Training Accuracy is Wrong but Validation Accuracy is Corrent

John1231983 commented 3 years ago

I used your code with AMP FP16 from pytorch 1.6. I achieved a good accuracy on validation set but showing the training accuracy is wrong. Do you have any suggestion to fix it? @xsacha @cavalleria . Thanks in advance This is my log

batch inference time 0.09423589706420898
============================================================
Epoch 23/24 Batch 4000/5563     Training Loss 5.1602 (5.0847)   Training Prec@1 44.824 (45.528) Training Prec@5 58.203 (57.886)
============================================================
Current lr 0.0007111800824550257
============================================================
Perform Evaluation on lfw,cfp_fp,agedb_30, and Save Checkpoints...
Epoch 23/24, Evaluation: lfw, Acc: 0.9964999999999999, Best_Threshold: 1.3989999999999998
Epoch 23/24, Evaluation: cfp_fp, Acc: 0.9687142857142856, Best_Threshold: 1.591
Epoch 23/24, Evaluation: agedb_30, Acc: 0.969, Best_Threshold: 1.546
============================================================
============================================================

I think Training Prec@1 and Training Prec@5 should be near 100. This is my training code

        for inputs, labels in tqdm(iter(train_loader)):
            if LR_SCHEDULER == 'cosine':
                scheduler.step()
            # compute output
            start_time=time.time()
            inputs = inputs.cuda(cfg['GPU'], non_blocking=True)
            labels = labels.cuda(cfg['GPU'], non_blocking=True)
            #=================FP16============================
            with autocast():
                features = backbone(inputs)            
                outputs = head(features, labels)

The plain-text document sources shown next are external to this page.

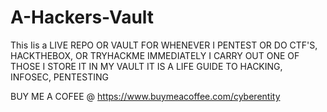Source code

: # A-Hackers-Vault
This Iis a LIVE REPO OR VAULT FOR  WHENEVER I PENTEST OR DO CTF'S, HACKTHEBOX, OR TRYHACKME IMMEDIATELY I CARRY OUT ONE OF THOSE I STORE IT IN MY VAULT IT IS A LIFE GUIDE TO HACKING, INFOSEC, PENTESTING 


BUY ME A COFEE @
https://www.buymeacoffee.com/cyberentity
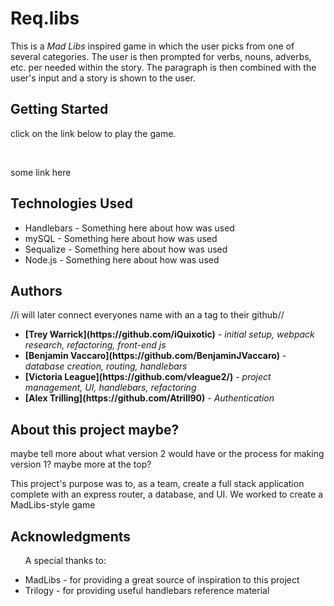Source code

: 
<h1>Req.libs</h1>
<p>This is a <em>Mad Libs</em> inspired game in which the user picks from one of several categories. The user
is then prompted for verbs, nouns, adverbs, etc. per needed within the story. The paragraph is then combined with the user's input and a story is shown to the user.</p>

<h2>Getting Started</h2>
<p>click on the link below to play the game.</p> 
<br>
<p><a>some link here</a></p>

<h2>Technologies Used</h2>
<ul>
<li><a>Handlebars</a> - Something here about how was used</li>
<li><a>mySQL</a> - Something here about how was used</li>
<li><a>Sequalize</a> - Something here about how  was used</li>
<li><a>Node.js</a> - Something here about how  was used</li>

</ul>

<h2>Authors</h2>
<p>//i will later connect everyones name with an a tag to their github//</p>
<ul>
   <li><strong>[Trey Warrick](https://github.com/iQuixotic)</strong> - <em> initial setup, webpack research, refactoring, front-end js </em></li>
    <li><strong>[Benjamin Vaccaro](https://github.com/BenjaminJVaccaro)</strong> - <em> database creation, routing, handlebars  </em></li>
    <li><strong>[Victoria League](https://github.com/vleague2/)</strong> - <em> project management, UI, handlebars, refactoring </em></li>
    <li><strong>[Alex Trilling](https://github.com/Atrill90)</strong> - <em> Authentication </em></li>    
</ul>


<h2>About this project maybe?</h2>
<p> maybe tell more about what version 2 would have or the process
for making version 1? maybe more at the top?</p>
<p>This project's purpose was to, as a team, create a full stack application complete with an express router, 
a database, and UI. We worked to create a MadLibs-style game </p>


<h2>Acknowledgments</h2>
<ul>
    <p>A special thanks to:</p>
    <li>MadLibs - for providing a great source of inspiration to this project</li>
    <li>Trilogy -  for providing useful handlebars reference material </li>

</ul>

                if cfg['MIXUP'] or cfg['CUTMIX']:
                    lossx = mixup_criterion(loss, outputs, labels_a, labels_b, lam)
                else:
                    lossx = loss(outputs, labels) if HEAD_NAME != 'CircleLoss' else loss(outputs).mean()
            end_time = time.time()
            duration = end_time - start_time
            if ((batch + 1) % DISP_FREQ == 0) and batch != 0:
                print("batch inference time", duration)

            # compute gradient and do SGD step
            optimizer.zero_grad()
            if USE_APEX:
                # with amp.scale_loss(lossx, optimizer) as scaled_loss:
                #     scaled_loss.backward()
                scaler.scale(lossx).backward()
                scaler.step(optimizer)
                scaler.update()
            else:
                lossx.backward()
                optimizer.step()

            # measure accuracy and record loss
            prec1, prec5 = accuracy(outputs.data, labels, topk = (1, 5)) if HEAD_NAME != 'CircleLoss' else accuracy(features.data, labels, topk = (1, 5))
            losses.update(lossx.data.item(), inputs.size(0))
            top1.update(prec1.data.item(), inputs.size(0))
            top5.update(prec5.data.item(), inputs.size(0))
            # dispaly training loss & acc every DISP_FREQ
            if ((batch + 1) % DISP_FREQ == 0) or batch == 0:
                print("=" * 60)
                print('Epoch {}/{} Batch {}/{}\t'
                                'Training Loss {loss.val:.4f} ({loss.avg:.4f})\t'
                                'Training Prec@1 {top1.val:.3f} ({top1.avg:.3f})\t'
                                'Training Prec@5 {top5.val:.3f} ({top5.avg:.3f})'.format(
                                    epoch + 1, cfg['NUM_EPOCH'], batch + 1, len(train_loader), loss = losses, top1 = top1, top5 = top5))
                print("=" * 60)

And this is my head


class ArcFace(nn.Module):
   ...
    def forward(self, embbedings, label):
        embbedings = l2_norm(embbedings, axis = 1)
        kernel_norm = l2_norm(self.kernel, axis = 0)
        #print (embbedings.dtype, kernel_norm.dtype)
        cos_theta = torch.mm(embbedings, kernel_norm).clamp(-1, 1)  # for numerical stability
        with torch.no_grad():
            origin_cos = cos_theta.clone()
        target_logit = cos_theta[torch.arange(0, embbedings.size(0)), label].view(-1, 1)
        sin_theta = torch.sqrt(1.0 - torch.pow(target_logit, 2))
        cos_theta_m = target_logit * self.cos_m - sin_theta * self.sin_m #cos(target+margin)
        cos_theta_m = cos_theta_m.type(cos_theta.dtype)        
        cos_theta.scatter_(1, label.view(-1, 1).long(), final_target_logit)
        output = cos_theta * self.s
        return output

cavalleria commented 3 years ago

your acc is normal

John1231983 commented 3 years ago

Thanks @cavalleria but the log is unnormal.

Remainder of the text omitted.